Zamiell commented 1 year ago

e.g. When working in a Docusaurus config, I expect that most people will expect an error like this: https://www.typescriptlang.org/play?#code/JYOwLgpgTgZghgYwgAgGIHt3IN4ChnIBucANgK4QCMAXMiGQLYBG0A3PkaRQEy33NtcAX1y4E6EAGcwyGJloYsAXhwdi5KrUrcAzABo1XCL2QAWAKwA2AwXUUdtAOwAOAJwGRQA

Josh-Cena commented 1 year ago

Do you have a repro? When you hover over the algolia key and go to definition, what do you see?

Zamiell commented 1 year ago

When you hover over the algolia key and go to definition, what do you see?

When I hit F12 on the algolia key, it just takes me to theme-search-algolia.d.ts file, which looks like this:

  export type ThemeConfig = {
    algolia: {
      contextualSearch: boolean;
      externalUrlRegex?: string;
      appId: string;
      apiKey: string;
      indexName: string;
      searchParameters: {[key: string]: unknown};
      searchPagePath: string | false | null;
      replaceSearchResultPathname?: {
        from: string;
        to: string;
      };
    };
  };

The corresponds to this file, which I already included in the OP: https://github.com/facebook/docusaurus/blob/main/packages/docusaurus-theme-search-algolia/src/theme-search-algolia.d.ts#L11

Do you have a repro?

Does the bug not happen for you? If you want, you can clone my repository and see for yourself: https://github.com/IsaacScript/isaacscript

Josh-Cena commented 1 year ago

This is working as intended. We are using /** @type {import('@docusaurus/preset-classic').ThemeConfig} */ to type the themeConfig property, which is not the same as a type annotation. In fact, @type is closer to an as assertion. TypeScript's excess property check is very limited and only works in very certain cases where it's sure that "something can't be accessible", and even if it doesn't error, the result is not unsound anyway, since TS is structurally typed. Here's a dumbed-down case:

Playground

/** @typedef {{
  value1: number;
  value2: number;
}} Foo */

const foo = {
  prop: /** @type {Foo} */ ({
    value1: 2,
    value2: 1,
    value3: 3,
  })
};

This will be fixed in TS 5.0 by using the @satisifies annotation, but before that, there's little we can do.

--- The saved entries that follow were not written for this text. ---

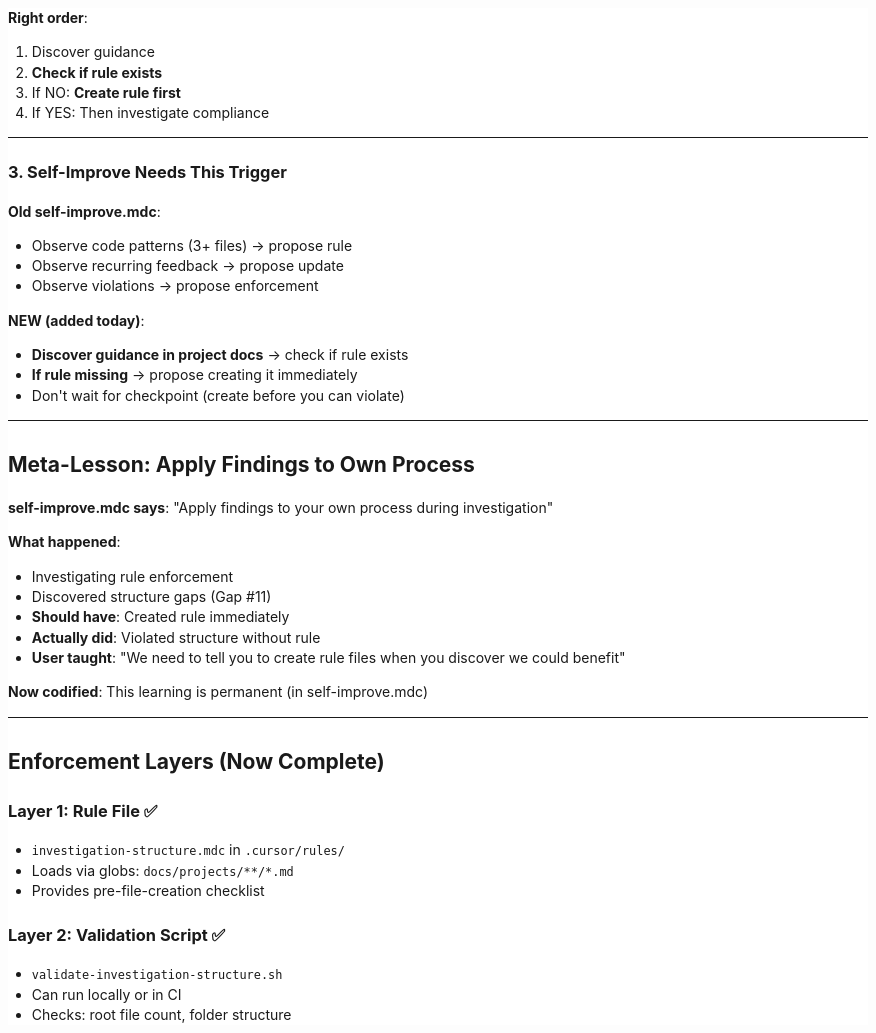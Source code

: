 **Right order**:

1. Discover guidance
2. **Check if rule exists**
3. If NO: **Create rule first**
4. If YES: Then investigate compliance

---

### 3. Self-Improve Needs This Trigger

**Old self-improve.mdc**:

- Observe code patterns (3+ files) → propose rule
- Observe recurring feedback → propose update
- Observe violations → propose enforcement

**NEW (added today)**:

- **Discover guidance in project docs** → check if rule exists
- **If rule missing** → propose creating it immediately
- Don't wait for checkpoint (create before you can violate)

---

## Meta-Lesson: Apply Findings to Own Process

**self-improve.mdc says**: "Apply findings to your own process during investigation"

**What happened**:

- Investigating rule enforcement
- Discovered structure gaps (Gap #11)
- **Should have**: Created rule immediately
- **Actually did**: Violated structure without rule
- **User taught**: "We need to tell you to create rule files when you discover we could benefit"

**Now codified**: This learning is permanent (in self-improve.mdc)

---

## Enforcement Layers (Now Complete)

### Layer 1: Rule File ✅

- `investigation-structure.mdc` in `.cursor/rules/`
- Loads via globs: `docs/projects/**/*.md`
- Provides pre-file-creation checklist

### Layer 2: Validation Script ✅

- `validate-investigation-structure.sh`
- Can run locally or in CI
- Checks: root file count, folder structure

Zamiell commented 1 year ago

Ah, I see.

Well then maybe we can turn this into an issue for tracking the adding of the @satisfies JSDoc tag everywhere once TypeScript 5.0 releases. (Unless there's another issue for it?)

Another good option is to have the config file be generated in TypeScript from the get-go, at least when the --typescript flag is used to bootstrap the website. I see that that is being tracked in #7911, so I'll eagerly await either (or both) of these upgrades.

Josh-Cena commented 1 year ago

Yes, we'll probably close this by changing to @satisfies. And yes, before #7911, we can't support TS configs, so using @satifies is our best mitigation.


Well actually, even if you use TS, you can't type an object embedded within another object without using satisfies. In JSDoc, the equivalent to using a type annotation:

const foo: Foo = {...};

Is to also use @type, but apply it to a variable instead of an expression:

/** @typedef {{
  value1: number;
  value2: number;
}} Foo */

/** @type {Foo} */
const foo = {
  value1: 2,
  value2: 1,
  value3: 3,
};

And this works. So there's nothing unique about JSDoc either, it's just neither of us know JSDoc much :)

Josh-Cena commented 2 months ago

We now have TS configs so if you want strict type validations you should use that. Closing this as resolved!